= Ray F. Smith =

Ray Fred Smith (20 January 1919, Los Angeles – 23 August 1999, Lafayette) was an American agronomist and entomologist whose research focused on biological methods of arthropod pest management. He was a chair of the Entomology Department at the University of California at Berkeley from 1959 to 1973. He was an editor of the Annual Review of Entomology from 1960 to 1977.

== Biography ==
Smith was born in Los Angeles and grew up in Monterey. He received his BS, MS and PhD from the University of California, Berkeley where he was influenced by E.O. Essig, A.E. Michelbacher, and E.G. Linsley. He joined as a faculty in 1941 at Berkeley and his teaching focused on an ecological approach to insects that examined natural population regulation factors and only sought minimal targeted use of pesticides. He was instrumental in expanding the program to include four subdivisions within the field. During this time, he was also director for the University of California for Pest Management and Related Environmental Protection Project with UC/AID, and later, executive director of the Consortium for International Crop Protection. Smith also helped to establish the Panel of Experts on Integrated Pest Control of the United Nations Food and Agriculture Organization and the United Nations Environment Programme.

Beginning in 1972, Smith was an associate project director of the Huffaker Project, which coordinated the research of scientists at 18 land-grant universities regarding integrated pest management for six major crops.

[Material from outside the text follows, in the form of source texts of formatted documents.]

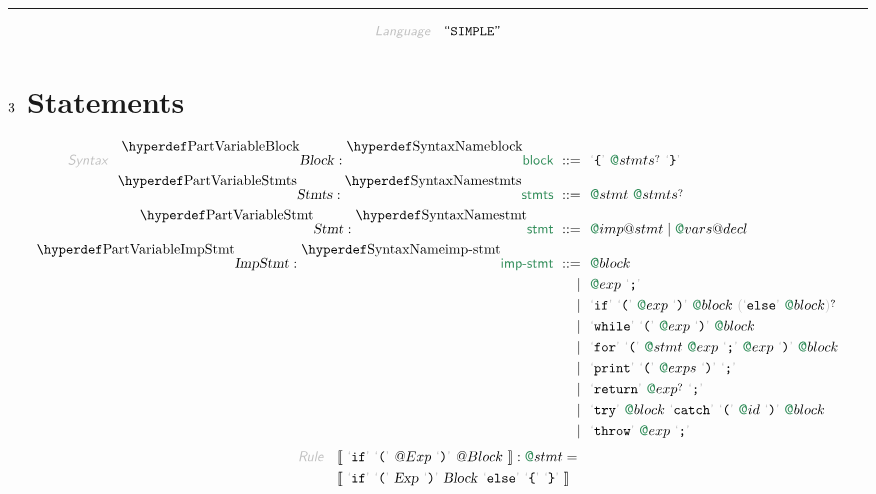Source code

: 

\begin{center}
\rule{3in}{0.4pt}
\end{center}

\begin{displaymath}
\KEY{Language} \quad \LANG{\STRING{SIMPLE}}
\end{displaymath}

\section{$\SECT{3}$ Statements}\hypertarget{SectionNumber:3}{}\label{SectionNumber:3}

\begin{align*}
  \KEY{Syntax} \quad
    \VARDEC{Block} : \SYNDEC{block}
      \ ::= \ & \
      \LEX{{\LEFTBRACE}} \ \SYN@stmts\QUERY \ \LEX{{\RIGHTBRACE}}
    \\
    \VARDEC{Stmts} : \SYNDEC{stmts}
      \ ::= \ & \
      \SYN@stmt \ \SYN@stmts\QUERY
    \\
    \VARDEC{Stmt} : \SYNDEC{stmt}
      \ ::= \ & \
      \SYN@imp@stmt \mid \SYN@vars@decl
    \\
    \VARDEC{ImpStmt} : \SYNDEC{imp-stmt}
      \ ::= \ & \
      \SYN@block \\
      \ \mid \ & \ \SYN@exp \ \LEX{{;}} \\
      \ \mid \ & \ \LEX{if} \ \LEX{{(}} \ \SYN@exp \ \LEX{{)}} \ \SYN@block \ \LEFTGROUP \LEX{else} \ \SYN@block \RIGHTGROUP\QUERY \\
      \ \mid \ & \ \LEX{while} \ \LEX{{(}} \ \SYN@exp \ \LEX{{)}} \ \SYN@block \\
      \ \mid \ & \ \LEX{for} \ \LEX{{(}} \ \SYN@stmt \ \SYN@exp \ \LEX{{;}} \ \SYN@exp \ \LEX{{)}} \ \SYN@block \\
      \ \mid \ & \ \LEX{print} \ \LEX{{(}} \ \SYN@exps \ \LEX{{)}} \ \LEX{{;}} \\
      \ \mid \ & \ \LEX{return} \ \SYN@exp\QUERY \ \LEX{{;}} \\
      \ \mid \ & \ \LEX{try} \ \SYN@block \ \LEX{catch} \ \LEX{{(}} \ \SYN@id \ \LEX{{)}} \ \SYN@block \\
      \ \mid \ & \ \LEX{throw} \ \SYN@exp \ \LEX{{;}}
\end{align*}
\begin{align*}
  \KEY{Rule} \quad
    & \LEFTPHRASE \
        \LEX{if} \ \LEX{{(}} \ \VAR@Exp \ \LEX{{)}} \ \VAR@Block \
      \RIGHTPHRASE : \SYN@stmt = \\&
      \LEFTPHRASE \
        \LEX{if} \ \LEX{{(}} \ \VAR{Exp} \ \LEX{{)}} \ \VAR{Block} \ \LEX{else} \ \LEX{{\LEFTBRACE}} \ \LEX{{\RIGHTBRACE}} \
      \RIGHTPHRASE
\end{align*}
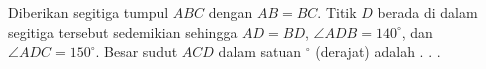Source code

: Diberikan segitiga tumpul $ABC$ dengan $AB = BC$. Titik $D$ berada di dalam segitiga tersebut sedemikian sehingga $AD = BD$, $\angle ADB = 140^\circ$, dan $\angle ADC = 150^\circ$. Besar sudut $ACD$ dalam satuan $^\circ$ (derajat) adalah . . .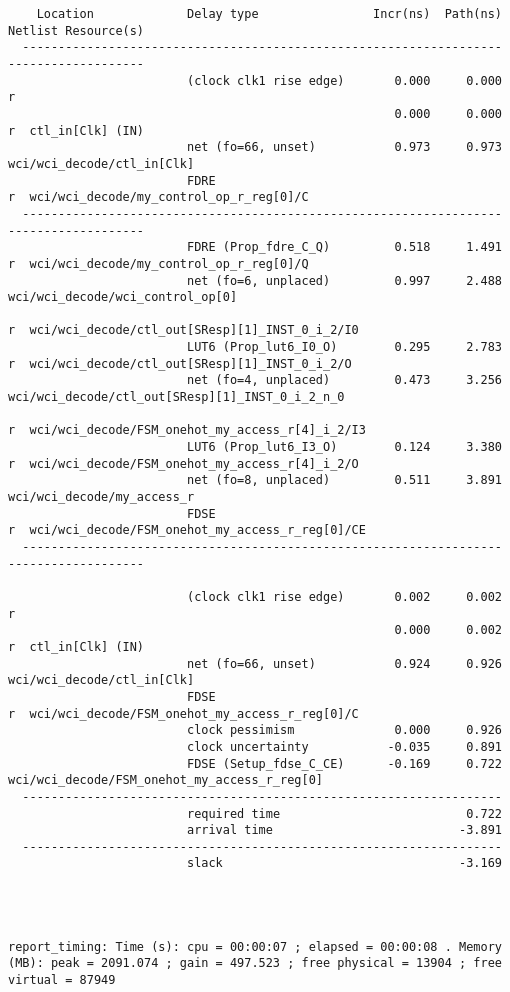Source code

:\documentclass{article}
\begin{document}
\begin{lstlisting}
    Location             Delay type                Incr(ns)  Path(ns)    Netlist Resource(s)
  -------------------------------------------------------------------    -------------------
                         (clock clk1 rise edge)       0.000     0.000 r  
                                                      0.000     0.000 r  ctl_in[Clk] (IN)
                         net (fo=66, unset)           0.973     0.973    wci/wci_decode/ctl_in[Clk]
                         FDRE                                         r  wci/wci_decode/my_control_op_r_reg[0]/C
  -------------------------------------------------------------------    -------------------
                         FDRE (Prop_fdre_C_Q)         0.518     1.491 r  wci/wci_decode/my_control_op_r_reg[0]/Q
                         net (fo=6, unplaced)         0.997     2.488    wci/wci_decode/wci_control_op[0]
                                                                      r  wci/wci_decode/ctl_out[SResp][1]_INST_0_i_2/I0
                         LUT6 (Prop_lut6_I0_O)        0.295     2.783 r  wci/wci_decode/ctl_out[SResp][1]_INST_0_i_2/O
                         net (fo=4, unplaced)         0.473     3.256    wci/wci_decode/ctl_out[SResp][1]_INST_0_i_2_n_0
                                                                      r  wci/wci_decode/FSM_onehot_my_access_r[4]_i_2/I3
                         LUT6 (Prop_lut6_I3_O)        0.124     3.380 r  wci/wci_decode/FSM_onehot_my_access_r[4]_i_2/O
                         net (fo=8, unplaced)         0.511     3.891    wci/wci_decode/my_access_r
                         FDSE                                         r  wci/wci_decode/FSM_onehot_my_access_r_reg[0]/CE
  -------------------------------------------------------------------    -------------------

                         (clock clk1 rise edge)       0.002     0.002 r  
                                                      0.000     0.002 r  ctl_in[Clk] (IN)
                         net (fo=66, unset)           0.924     0.926    wci/wci_decode/ctl_in[Clk]
                         FDSE                                         r  wci/wci_decode/FSM_onehot_my_access_r_reg[0]/C
                         clock pessimism              0.000     0.926    
                         clock uncertainty           -0.035     0.891    
                         FDSE (Setup_fdse_C_CE)      -0.169     0.722    wci/wci_decode/FSM_onehot_my_access_r_reg[0]
  -------------------------------------------------------------------
                         required time                          0.722    
                         arrival time                          -3.891    
  -------------------------------------------------------------------
                         slack                                 -3.169    




report_timing: Time (s): cpu = 00:00:07 ; elapsed = 00:00:08 . Memory (MB): peak = 2091.074 ; gain = 497.523 ; free physical = 13904 ; free virtual = 87949
\end{lstlisting}
\end{document}
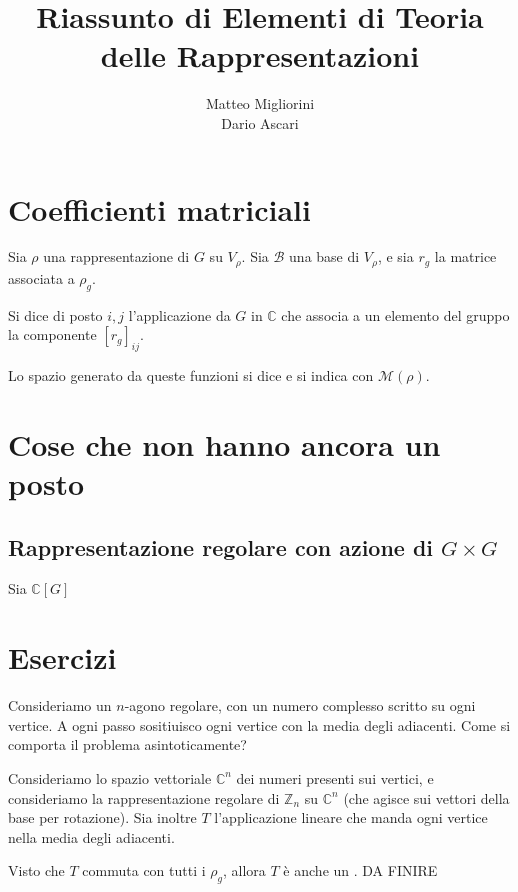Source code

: \documentclass[a4paper,10pt,oneside]{math_article}
\title{Riassunto di Elementi di Teoria delle Rappresentazioni}
\author{Matteo Migliorini \\ Dario Ascari}
\date{}
\newcommand{\Cyc}{\mathbb Z}
\begin{document}
 
 
 \maketitle
 
 \cleardoublepage	
 
 \cleardoublepage
 \tableofcontents
 \cleardoublepage
 
 
 
 
 
 
 

  \section{Coefficienti matriciali}
    \begin{mydef}
     Sia $\rho$ una rappresentazione di $G$ su $V_\rho$. Sia $\mathcal B$ una base di $V_\rho$, e sia $r_g$ la matrice associata a $\rho_g$.
     
     Si dice  di posto $i,j$ l'applicazione da $G$ in $\mathbb C$ che associa a un elemento del gruppo la componente $[r_g]_{ij}$.
     
     Lo spazio generato da queste funzioni si dice  e si indica con $\mathcal M(\rho)$.
    \end{mydef}

 
  \section{Cose che non hanno ancora un posto}
   \subsection{Rappresentazione regolare con azione di $G\times G$}
   Sia $\mathbb C[G]$ 
  \section{Esercizi}
  \begin{myex}
   Consideriamo un $n$-agono regolare, con un numero complesso scritto su ogni vertice. A ogni passo sositiuisco ogni vertice con la media degli adiacenti. Come si comporta il problema asintoticamente?
   
   Consideriamo lo spazio vettoriale $\mathbb C^n$ dei numeri presenti sui vertici, e consideriamo la rappresentazione regolare di $\Cyc_n$ su $\mathbb C^n$ (che agisce sui vettori della base per rotazione). Sia inoltre $T$ l'applicazione lineare che manda ogni vertice nella media degli adiacenti.
   
   Visto che $T$ commuta con tutti i $\rho_g$, allora $T$ è anche un . DA FINIRE
  \end{myex}
\end{document}
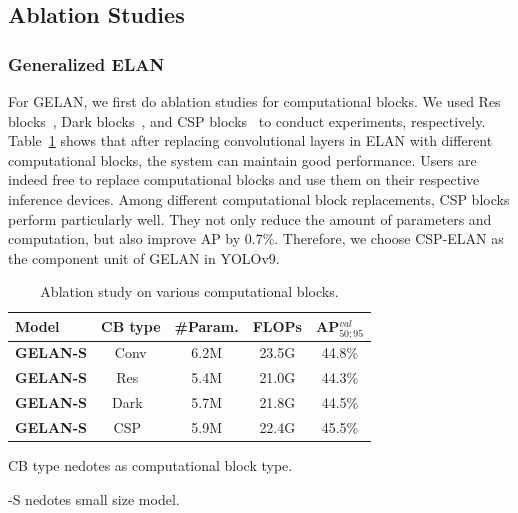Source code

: \documentclass[10pt,twocolumn,letterpaper]{article}
\begin{document}
	\subsection{Ablation Studies}
	\label{sec:abl}
	
	\subsubsection{Generalized ELAN}
	
	For GELAN, we first do ablation studies for computational blocks.  We used Res blocks~\cite{he2016deep}, Dark blocks~\cite{redmon2018yolov3}, and CSP blocks~\cite{wang2020cspnet} to conduct experiments, respectively.  Table~\ref{table:cb} shows that after replacing convolutional layers in ELAN with different computational blocks, the system can maintain good performance.  Users are indeed free to replace computational blocks and use them on their respective inference devices.  Among different computational block replacements, CSP blocks perform particularly well.  They not only reduce the amount of parameters and computation, but also improve AP by 0.7\%.  Therefore, we choose CSP-ELAN as the component unit of GELAN in YOLOv9.
	
	\begin{table}[h]
		\centering
		\begin{threeparttable}[h]
			\footnotesize
			\caption{Ablation study on various computational blocks.}
			\label{table:cb}
			\begin{tabular}{lcccc}
				\toprule
				\textbf{Model} & \textbf{CB type} & \textbf{\#Param.} & \textbf{FLOPs} & \textbf{AP$^{val}_{50:95}$} \\	
				\midrule
				\textbf{GELAN-S} & Conv & 6.2M & 23.5G & 44.8\% \\
				\textbf{GELAN-S} & Res~\cite{he2016deep} & 5.4M & 21.0G & 44.3\% \\
				\textbf{GELAN-S} & Dark~\cite{redmon2018yolov3} & 5.7M & 21.8G & 44.5\% \\
				\textbf{GELAN-S} & CSP~\cite{wang2020cspnet} & 5.9M & 22.4G & 45.5\% \\
				\bottomrule
			\end{tabular}
			\begin{tablenotes}[flushleft]
			\footnotesize
			\item[1] CB type nedotes as computational block type.
			\item[2] -S nedotes small size model.
			\end{tablenotes}
		\end{threeparttable}
	\end{table}
\end{document}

It was through this endeavor that Smith met and developed breakthrough techniques of Integrated Pest Management (IPM) with Perry L. Adkisson. By using locally relevant ecological methods to control insects, weeds, and disease, integrated pest management allows farmers to reduce their use of and reliance upon pesticides while increasing profits.

Along with Adkisson, Smith was awarded the World Food Prize in 1997 for his achievements in implementing IPM both in the United States and in developing countries. He also received the C.W. Woodworth Award for Outstanding Achievements in Entomology of the ESA, an honorary doctorate from College van Dekanen, Wageningen, and a UC Berkeley Citation after his retirement.

Smith died on 23 August 1999. He was 80 years old and was survived by his wife Elizabeth, a son and a daughter.